Saturday, July 28, 2018

Jean Blanket

This summer has been pretty busy with John in school and lots of other things going on. But with his two week break finally here before fall semester, we can go camping again!!! And, man, we are so ready for some fresh mountain air!

As much as I love camping, the only thing I don't like is being cold at night... the times when you can't fall asleep or you wake up in the middle of the night and your toes are ice cold... Yeah, that stinks.

Luckily, John had a genius solution to this which was one of those "why didn't I think of that" solutions: a jean blanket.

It all happened when I suddenly had a large amount of old jeans that needed to be turned into something. I wanted to turn them into a jean blanket anyway for picnics and things, but I hadn't thought of using it as a camping blanket!
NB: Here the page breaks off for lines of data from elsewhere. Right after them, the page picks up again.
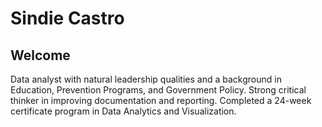 # Sindie Castro

## Welcome

Data analyst with natural leadership qualities and a background in Education, Prevention Programs, and Government Policy. Strong critical thinker in improving documentation and reporting. Completed a 24-week certificate program in Data Analytics and Visualization. 
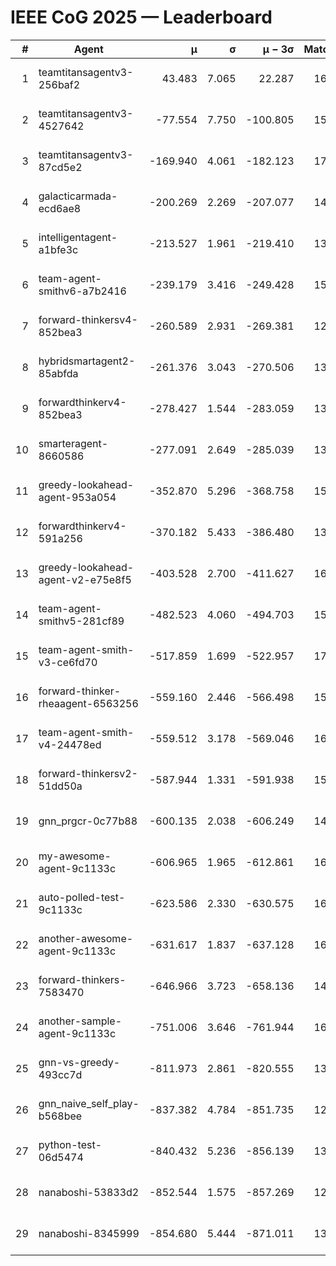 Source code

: # IEEE CoG 2025 — Leaderboard

| # | Agent | μ | σ | μ − 3σ | Matches | Updated |
|---:|---|---:|---:|---:|---:|---|
| 1 | teamtitansagentv3-256baf2 | 43.483 | 7.065 | 22.287 | 16456 | 2025-08-23 17:13 |
| 2 | teamtitansagentv3-4527642 | -77.554 | 7.750 | -100.805 | 15790 | 2025-08-23 17:13 |
| 3 | teamtitansagentv3-87cd5e2 | -169.940 | 4.061 | -182.123 | 17166 | 2025-08-23 17:13 |
| 4 | galacticarmada-ecd6ae8 | -200.269 | 2.269 | -207.077 | 14960 | 2025-08-23 17:13 |
| 5 | intelligentagent-a1bfe3c | -213.527 | 1.961 | -219.410 | 13448 | 2025-08-23 17:13 |
| 6 | team-agent-smithv6-a7b2416 | -239.179 | 3.416 | -249.428 | 15980 | 2025-08-23 17:13 |
| 7 | forward-thinkersv4-852bea3 | -260.589 | 2.931 | -269.381 | 12878 | 2025-08-23 17:13 |
| 8 | hybridsmartagent2-85abfda | -261.376 | 3.043 | -270.506 | 13900 | 2025-08-23 17:13 |
| 9 | forwardthinkerv4-852bea3 | -278.427 | 1.544 | -283.059 | 13127 | 2025-08-23 17:13 |
| 10 | smarteragent-8660586 | -277.091 | 2.649 | -285.039 | 13814 | 2025-08-23 17:13 |
| 11 | greedy-lookahead-agent-953a054 | -352.870 | 5.296 | -368.758 | 15250 | 2025-08-23 17:13 |
| 12 | forwardthinkerv4-591a256 | -370.182 | 5.433 | -386.480 | 13279 | 2025-08-23 17:13 |
| 13 | greedy-lookahead-agent-v2-e75e8f5 | -403.528 | 2.700 | -411.627 | 16010 | 2025-08-23 17:13 |
| 14 | team-agent-smithv5-281cf89 | -482.523 | 4.060 | -494.703 | 15900 | 2025-08-23 17:13 |
| 15 | team-agent-smith-v3-ce6fd70 | -517.859 | 1.699 | -522.957 | 17142 | 2025-08-23 17:13 |
| 16 | forward-thinker-rheaagent-6563256 | -559.160 | 2.446 | -566.498 | 15388 | 2025-08-23 17:13 |
| 17 | team-agent-smith-v4-24478ed | -559.512 | 3.178 | -569.046 | 16622 | 2025-08-23 17:13 |
| 18 | forward-thinkersv2-51dd50a | -587.944 | 1.331 | -591.938 | 15748 | 2025-08-23 17:13 |
| 19 | gnn_prgcr-0c77b88 | -600.135 | 2.038 | -606.249 | 14320 | 2025-08-23 17:13 |
| 20 | my-awesome-agent-9c1133c | -606.965 | 1.965 | -612.861 | 16000 | 2025-08-23 17:13 |
| 21 | auto-polled-test-9c1133c | -623.586 | 2.330 | -630.575 | 16240 | 2025-08-23 17:13 |
| 22 | another-awesome-agent-9c1133c | -631.617 | 1.837 | -637.128 | 16920 | 2025-08-23 17:13 |
| 23 | forward-thinkers-7583470 | -646.966 | 3.723 | -658.136 | 14860 | 2025-08-23 17:13 |
| 24 | another-sample-agent-9c1133c | -751.006 | 3.646 | -761.944 | 16220 | 2025-08-23 17:13 |
| 25 | gnn-vs-greedy-493cc7d | -811.973 | 2.861 | -820.555 | 13040 | 2025-08-23 17:13 |
| 26 | gnn_naive_self_play-b568bee | -837.382 | 4.784 | -851.735 | 12900 | 2025-08-23 17:13 |
| 27 | python-test-06d5474 | -840.432 | 5.236 | -856.139 | 13150 | 2025-08-23 17:13 |
| 28 | nanaboshi-53833d2 | -852.544 | 1.575 | -857.269 | 12420 | 2025-08-23 17:13 |
| 29 | nanaboshi-8345999 | -854.680 | 5.444 | -871.011 | 13570 | 2025-08-23 17:13 |
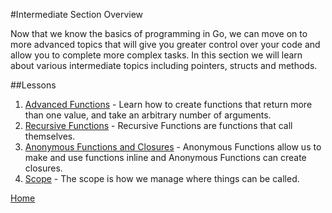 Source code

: #Intermediate Section Overview

Now that we know the basics of programming in Go, we can move on to more advanced topics that will give you greater control over your code and allow you to complete more complex tasks. In this section we will learn about various intermediate topics including pointers, structs and methods.

##Lessons

1. [Advanced Functions](adv-func/adv-func.md) - Learn how to create functions that return more than one value, and take an arbitrary number of arguments.
1. [Recursive Functions](recursive-functions/recursive-functions.md) - Recursive Functions are functions that call themselves.
1. [Anonymous Functions and Closures](anonymous-functions-closures/anonymous-functions-closures.md) - Anonymous Functions allow us to make and use functions inline and Anonymous Functions can create closures.
1. [Scope](scope/scope.md) - The scope is how we manage where things can be called.

[Home](../README.md)
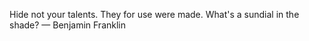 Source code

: 
Hide not your talents. They for use were made. What's a sundial in the shade?  — Benjamin Franklin

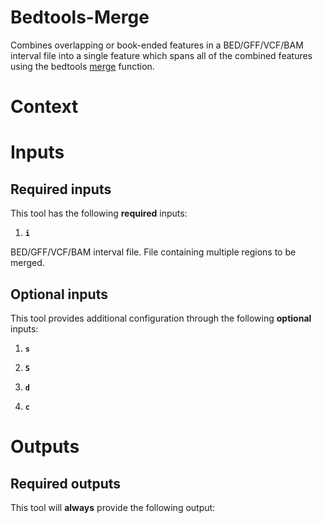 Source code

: # Bedtools-Merge
Combines overlapping or book-ended features in a BED/GFF/VCF/BAM interval file into a single feature which spans all of the combined features using the bedtools [merge](https://bedtools.readthedocs.io/en/latest/content/tools/merge.html) function.

# Context

# Inputs

## Required inputs

This tool has the following **required** inputs:

1. **`i`**
  
  BED/GFF/VCF/BAM interval file. File containing multiple regions to be merged. 

## Optional inputs

This tool provides additional configuration through the following **optional** inputs:

1. **`s`**

2. **`S`**

3. **`d`**

4. **`c`** 

# Outputs

## Required outputs

This tool will **always** provide the following output:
We tried it out once it was done and it was the best thing ever! Neither of us were cold at all! It was so great, that once David was big enough for his own sleeping bag, I made a second jean blanket for him to use on our campouts.


To make these jean blankets, I decided on a pattern, and made a cardboard cut out of the size square or shape I wanted to use as a template. A friend saw me working on one of these blankets and asked what the dimensions were for my blanket... I honestly didn't know. I'm not super into patterns and this was just a "see how it turns out in the end" kind of project without a lot of official measuring.

I ended up cutting out all the squares, sewing them into the pattern I wanted and then doing the same thing with the other side. For the first blanket, I had a lot of smaller scraps left so I used them to make a type of scrap border that turned out fun. I did a little bit of scrap border on the second blanket two, but I also used a flannel blanket in the middle (Go BYU!!). I'm actually in the middle of making a third blanket that will be another full jean one.


After both sides were done, I bought some quilt batting and sewed the layers together inside out. I laid one layer upside down with the second layer facing the same way on top of it followed by the batting. I sewed almost all of the edges leaving a space big enough to flip the blanket right side out again. With the blanket the right way, I sewed along the edges to keep them a little more flat and straight. When I got to the edge that wasn't sewn yet, I folded the jean over itself and kind of tucked it in before sewing the edge of it (kind of like how I sewed David's octopus pillow). The last thing I did was take a needle and thread and sew the front of the blanket to the back of the blanket every few squares so it would stay together better as a blanket and wouldn't turn into a weird, lumpy, half-full love sack... haha :)

And that was it! I am so glad I made these jean quilts. I have never been cold on a campout since! And they're nice to pull out when the kids want to have a picnic in the backyard or at a park or something. The only issue is that I seem to have kids faster than I go through jeans! Haha! Hopefully I'll be able to get enough new jean material by the time I have another little one freezing their toes-ies off! If not, I'd probably just have to let them use mine until I make a new one. Talk about motivation. lol.